In the records below, find the line with "Download Video Subtitles" and the line with "YouTube Channel Index". Print both exactly, along with every line between them, and no other line.

┌─ MATERIAL FOR THE TASK

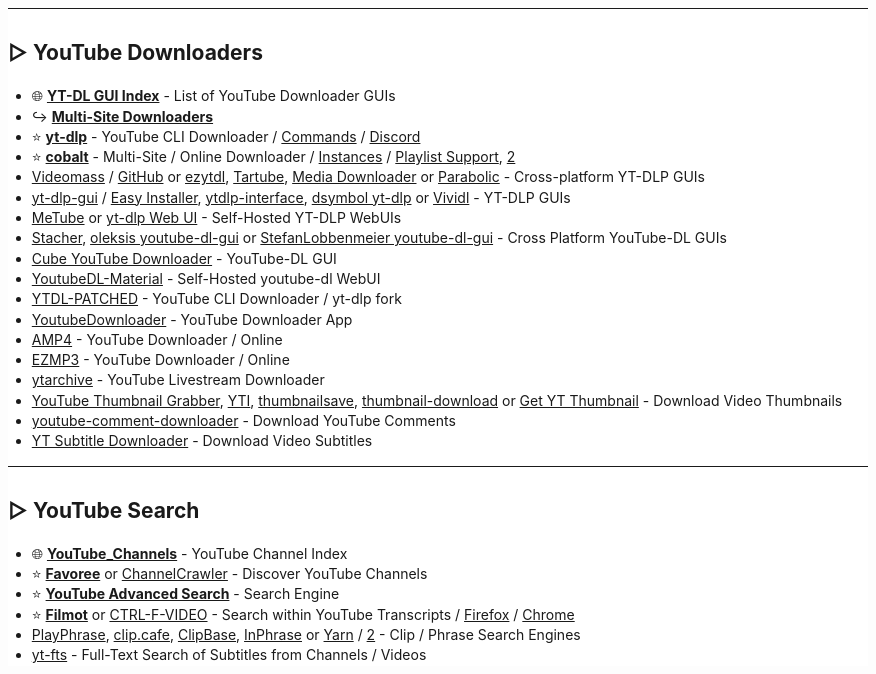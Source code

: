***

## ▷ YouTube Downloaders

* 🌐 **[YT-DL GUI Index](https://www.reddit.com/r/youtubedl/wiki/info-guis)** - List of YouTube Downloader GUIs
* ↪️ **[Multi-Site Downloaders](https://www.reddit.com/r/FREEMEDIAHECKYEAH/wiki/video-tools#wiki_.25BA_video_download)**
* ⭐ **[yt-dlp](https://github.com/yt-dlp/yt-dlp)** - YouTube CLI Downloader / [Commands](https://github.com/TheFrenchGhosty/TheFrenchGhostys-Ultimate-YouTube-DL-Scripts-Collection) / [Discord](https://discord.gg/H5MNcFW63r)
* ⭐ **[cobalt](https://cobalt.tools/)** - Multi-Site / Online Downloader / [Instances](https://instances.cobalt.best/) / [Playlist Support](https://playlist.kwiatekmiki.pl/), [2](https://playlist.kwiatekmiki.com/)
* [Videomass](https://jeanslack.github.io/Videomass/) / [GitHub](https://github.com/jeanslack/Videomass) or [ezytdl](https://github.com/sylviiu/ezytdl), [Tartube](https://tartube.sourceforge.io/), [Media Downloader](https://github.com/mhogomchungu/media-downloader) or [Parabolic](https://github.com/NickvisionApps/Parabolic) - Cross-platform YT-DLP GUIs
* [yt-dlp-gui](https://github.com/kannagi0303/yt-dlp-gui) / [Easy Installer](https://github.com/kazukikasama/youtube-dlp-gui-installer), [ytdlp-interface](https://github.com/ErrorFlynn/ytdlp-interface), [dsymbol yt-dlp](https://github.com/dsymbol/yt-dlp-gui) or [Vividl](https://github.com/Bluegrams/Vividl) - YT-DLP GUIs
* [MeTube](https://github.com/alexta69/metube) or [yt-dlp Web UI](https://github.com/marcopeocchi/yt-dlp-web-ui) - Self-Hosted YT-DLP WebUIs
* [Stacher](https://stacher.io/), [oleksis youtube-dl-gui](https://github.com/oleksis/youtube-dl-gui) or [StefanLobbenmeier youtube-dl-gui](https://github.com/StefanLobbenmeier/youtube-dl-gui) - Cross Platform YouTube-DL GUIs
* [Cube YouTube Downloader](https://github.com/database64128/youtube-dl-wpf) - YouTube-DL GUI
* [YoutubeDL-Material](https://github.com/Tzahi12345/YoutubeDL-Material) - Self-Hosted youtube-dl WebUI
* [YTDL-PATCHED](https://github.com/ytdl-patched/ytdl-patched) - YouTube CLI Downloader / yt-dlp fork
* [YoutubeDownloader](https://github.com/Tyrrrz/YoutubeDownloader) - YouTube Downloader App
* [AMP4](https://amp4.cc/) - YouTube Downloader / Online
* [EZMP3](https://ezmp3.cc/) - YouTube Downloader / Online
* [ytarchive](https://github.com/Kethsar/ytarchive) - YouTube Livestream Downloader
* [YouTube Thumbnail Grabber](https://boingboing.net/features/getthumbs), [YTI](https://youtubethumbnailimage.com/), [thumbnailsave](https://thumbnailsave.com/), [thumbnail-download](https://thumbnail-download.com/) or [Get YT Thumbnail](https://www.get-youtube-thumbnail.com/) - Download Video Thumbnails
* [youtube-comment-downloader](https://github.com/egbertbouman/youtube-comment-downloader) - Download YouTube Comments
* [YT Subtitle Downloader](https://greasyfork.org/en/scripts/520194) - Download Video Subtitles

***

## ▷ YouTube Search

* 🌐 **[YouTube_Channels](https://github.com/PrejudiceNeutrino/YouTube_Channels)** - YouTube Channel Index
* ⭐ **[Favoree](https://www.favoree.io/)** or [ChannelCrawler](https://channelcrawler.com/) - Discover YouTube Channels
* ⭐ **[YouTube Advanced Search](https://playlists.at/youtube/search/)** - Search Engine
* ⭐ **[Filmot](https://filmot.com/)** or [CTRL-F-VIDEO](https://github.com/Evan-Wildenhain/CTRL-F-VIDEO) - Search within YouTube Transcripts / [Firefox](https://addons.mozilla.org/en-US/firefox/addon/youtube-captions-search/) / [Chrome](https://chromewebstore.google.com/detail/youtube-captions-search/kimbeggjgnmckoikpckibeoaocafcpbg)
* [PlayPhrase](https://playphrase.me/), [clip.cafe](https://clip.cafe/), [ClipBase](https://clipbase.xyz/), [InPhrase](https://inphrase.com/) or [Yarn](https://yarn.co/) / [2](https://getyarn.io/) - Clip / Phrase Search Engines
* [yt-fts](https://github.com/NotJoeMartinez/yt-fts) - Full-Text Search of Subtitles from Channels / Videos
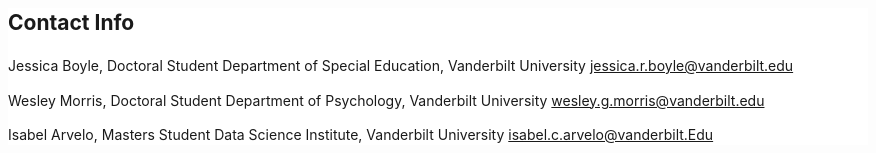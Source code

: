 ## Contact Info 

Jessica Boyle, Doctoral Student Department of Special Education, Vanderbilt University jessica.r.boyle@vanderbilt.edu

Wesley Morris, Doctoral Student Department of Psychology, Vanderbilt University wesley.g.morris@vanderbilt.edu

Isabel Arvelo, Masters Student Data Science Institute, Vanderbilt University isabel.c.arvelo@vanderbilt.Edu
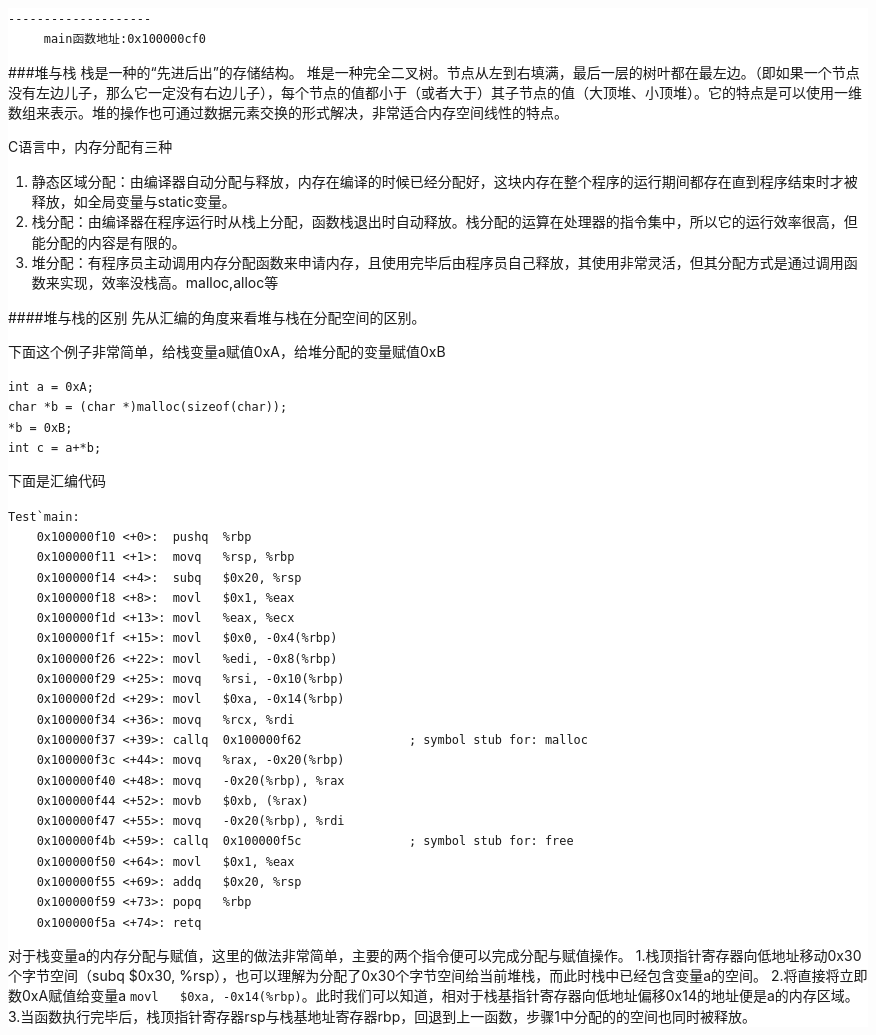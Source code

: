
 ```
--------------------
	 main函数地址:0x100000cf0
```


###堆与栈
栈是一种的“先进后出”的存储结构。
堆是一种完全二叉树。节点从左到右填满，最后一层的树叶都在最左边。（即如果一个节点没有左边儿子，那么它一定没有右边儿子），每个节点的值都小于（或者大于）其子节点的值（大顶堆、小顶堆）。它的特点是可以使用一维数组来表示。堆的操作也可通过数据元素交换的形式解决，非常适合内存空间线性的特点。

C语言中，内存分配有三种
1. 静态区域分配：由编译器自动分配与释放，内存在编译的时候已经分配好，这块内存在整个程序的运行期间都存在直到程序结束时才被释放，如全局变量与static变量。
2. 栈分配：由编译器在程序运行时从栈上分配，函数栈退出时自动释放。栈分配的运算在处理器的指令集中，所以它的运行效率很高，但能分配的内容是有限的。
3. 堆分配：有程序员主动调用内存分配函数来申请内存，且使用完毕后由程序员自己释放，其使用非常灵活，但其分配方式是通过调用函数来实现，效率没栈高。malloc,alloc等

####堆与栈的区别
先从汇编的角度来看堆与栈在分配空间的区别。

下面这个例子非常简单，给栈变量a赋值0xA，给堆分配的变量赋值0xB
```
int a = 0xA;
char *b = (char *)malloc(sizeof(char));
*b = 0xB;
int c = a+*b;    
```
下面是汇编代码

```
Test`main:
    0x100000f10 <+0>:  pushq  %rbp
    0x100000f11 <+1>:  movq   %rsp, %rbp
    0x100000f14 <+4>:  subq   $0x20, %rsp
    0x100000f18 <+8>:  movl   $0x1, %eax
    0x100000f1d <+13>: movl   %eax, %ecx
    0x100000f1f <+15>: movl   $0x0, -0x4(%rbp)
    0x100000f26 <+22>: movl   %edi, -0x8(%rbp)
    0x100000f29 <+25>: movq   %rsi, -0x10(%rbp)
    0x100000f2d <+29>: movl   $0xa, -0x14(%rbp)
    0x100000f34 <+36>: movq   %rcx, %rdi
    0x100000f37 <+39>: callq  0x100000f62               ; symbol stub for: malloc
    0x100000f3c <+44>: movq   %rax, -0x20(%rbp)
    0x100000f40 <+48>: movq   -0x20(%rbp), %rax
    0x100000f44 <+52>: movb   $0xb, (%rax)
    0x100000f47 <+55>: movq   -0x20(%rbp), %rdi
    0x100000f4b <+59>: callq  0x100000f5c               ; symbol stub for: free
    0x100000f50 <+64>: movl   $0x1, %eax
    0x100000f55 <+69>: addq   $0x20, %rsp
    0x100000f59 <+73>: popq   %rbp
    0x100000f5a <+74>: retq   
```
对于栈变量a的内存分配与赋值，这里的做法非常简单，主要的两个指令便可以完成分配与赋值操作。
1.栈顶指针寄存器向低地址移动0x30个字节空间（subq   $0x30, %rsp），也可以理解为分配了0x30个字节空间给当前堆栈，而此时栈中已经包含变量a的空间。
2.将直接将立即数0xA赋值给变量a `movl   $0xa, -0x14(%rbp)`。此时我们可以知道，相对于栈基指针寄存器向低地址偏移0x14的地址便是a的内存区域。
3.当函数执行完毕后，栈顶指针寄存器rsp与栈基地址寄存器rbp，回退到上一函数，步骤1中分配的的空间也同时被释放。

└─

SOLUTION ::
* [YT Subtitle Downloader](https://greasyfork.org/en/scripts/520194) - Download Video Subtitles

***

## ▷ YouTube Search

* 🌐 **[YouTube_Channels](https://github.com/PrejudiceNeutrino/YouTube_Channels)** - YouTube Channel Index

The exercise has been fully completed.